The Beach unit is the coastal portion of the park, offering beach access between the Gulf of Mexico and the mainland marshes. Swimming in the marshes is not recommended due to the presence of alligators.

The Marsh unit is located in the inland marshes of southern Jefferson County. It holds the park’s only cabin as well as the boat launch for the boat trails. The park does not rent canoes and kayaks so that these areas of the park may be explored by visitors.

Many species of migratory birds stop in or pass through the park. Ideal places to view them include the Gambusia Nature Trail, Willow Pond boardwalk, and wildlife viewing platform located in Fence Lake accessible by boat.

The park loans out fishing equipment, crabbing equipment, junior ranger backpacks, and binoculars at the headquarters building for free.

McFaddin National Wildlife Refuge borders the park.

Three nearby national wildlife refuges on the Texas coast - Brazoria N.W.R., San Bernard and Big Boggy - form a vital complex of coastal wetlands harboring more than 300 bird species.

==History==
The park land was purchased from the Planet Oil and Mineral Corporation and Horizon Sales Corporation in 1972, and opened in 1977.

The portion of Texas State Highway 87 extending through Sea Rim to High Island is closed, having been destroyed in 1989 by Hurricane Jerry.
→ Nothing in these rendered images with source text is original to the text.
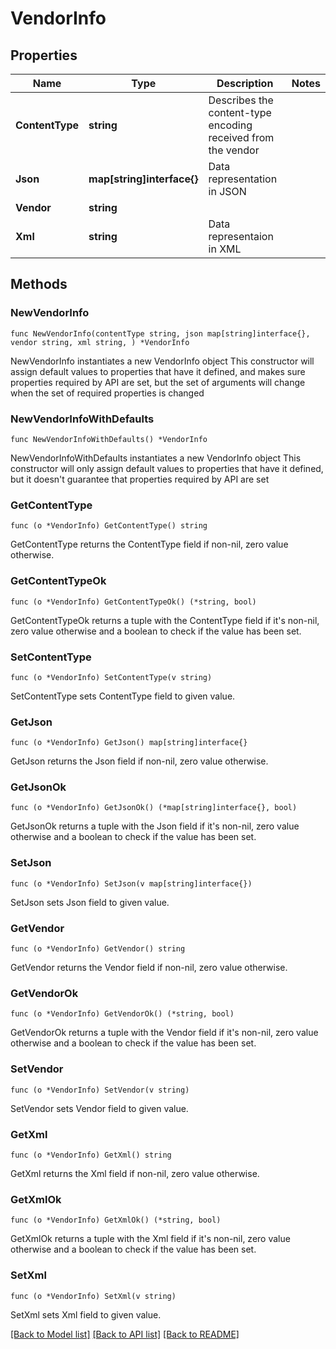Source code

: # VendorInfo

## Properties

Name | Type | Description | Notes
------------ | ------------- | ------------- | -------------
**ContentType** | **string** | Describes the content-type encoding received from the vendor | 
**Json** | **map[string]interface{}** | Data representation in JSON | 
**Vendor** | **string** |  | 
**Xml** | **string** | Data representaion in XML | 

## Methods

### NewVendorInfo

`func NewVendorInfo(contentType string, json map[string]interface{}, vendor string, xml string, ) *VendorInfo`

NewVendorInfo instantiates a new VendorInfo object
This constructor will assign default values to properties that have it defined,
and makes sure properties required by API are set, but the set of arguments
will change when the set of required properties is changed

### NewVendorInfoWithDefaults

`func NewVendorInfoWithDefaults() *VendorInfo`

NewVendorInfoWithDefaults instantiates a new VendorInfo object
This constructor will only assign default values to properties that have it defined,
but it doesn't guarantee that properties required by API are set

### GetContentType

`func (o *VendorInfo) GetContentType() string`

GetContentType returns the ContentType field if non-nil, zero value otherwise.

### GetContentTypeOk

`func (o *VendorInfo) GetContentTypeOk() (*string, bool)`

GetContentTypeOk returns a tuple with the ContentType field if it's non-nil, zero value otherwise
and a boolean to check if the value has been set.

### SetContentType

`func (o *VendorInfo) SetContentType(v string)`

SetContentType sets ContentType field to given value.


### GetJson

`func (o *VendorInfo) GetJson() map[string]interface{}`

GetJson returns the Json field if non-nil, zero value otherwise.

### GetJsonOk

`func (o *VendorInfo) GetJsonOk() (*map[string]interface{}, bool)`

GetJsonOk returns a tuple with the Json field if it's non-nil, zero value otherwise
and a boolean to check if the value has been set.

### SetJson

`func (o *VendorInfo) SetJson(v map[string]interface{})`

SetJson sets Json field to given value.


### GetVendor

`func (o *VendorInfo) GetVendor() string`

GetVendor returns the Vendor field if non-nil, zero value otherwise.

### GetVendorOk

`func (o *VendorInfo) GetVendorOk() (*string, bool)`

GetVendorOk returns a tuple with the Vendor field if it's non-nil, zero value otherwise
and a boolean to check if the value has been set.

### SetVendor

`func (o *VendorInfo) SetVendor(v string)`

SetVendor sets Vendor field to given value.


### GetXml

`func (o *VendorInfo) GetXml() string`

GetXml returns the Xml field if non-nil, zero value otherwise.

### GetXmlOk

`func (o *VendorInfo) GetXmlOk() (*string, bool)`

GetXmlOk returns a tuple with the Xml field if it's non-nil, zero value otherwise
and a boolean to check if the value has been set.

### SetXml

`func (o *VendorInfo) SetXml(v string)`

SetXml sets Xml field to given value.



[[Back to Model list]](../../README.md#documentation-for-models) [[Back to API list]](../../README.md#documentation-for-api-endpoints) [[Back to README]](../../README.md)


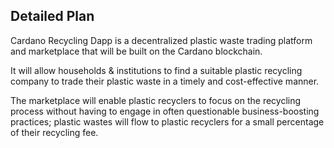 ## Detailed Plan

Cardano Recycling Dapp is a decentralized plastic waste trading platform and marketplace that will be built on the Cardano blockchain. 

It will allow households & institutions to find a suitable plastic recycling company to trade their plastic waste in a timely and cost-effective manner. 

The marketplace will enable plastic recyclers to focus on the recycling process without having to engage in often questionable business-boosting practices; plastic wastes will flow to plastic recyclers for a small percentage of their recycling fee.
Previous storms had eroded the beach, leaving the highway vulnerable to storm-generated surf.

In September 2005, Hurricane Rita did extensive damage to Sea Rim State Park, forcing its closure. Hurricane Ike caused further damage in 2008. In April 2010, the park re-opened to limited daytime use. By June 2014, TPWD had restored services at the park. The park provides water and electric service to campsites located off of the beach. Visitors have an option to camp on the beach in primitive campsites. More detailed information is available on the Texas Parks and Wildlife Division website.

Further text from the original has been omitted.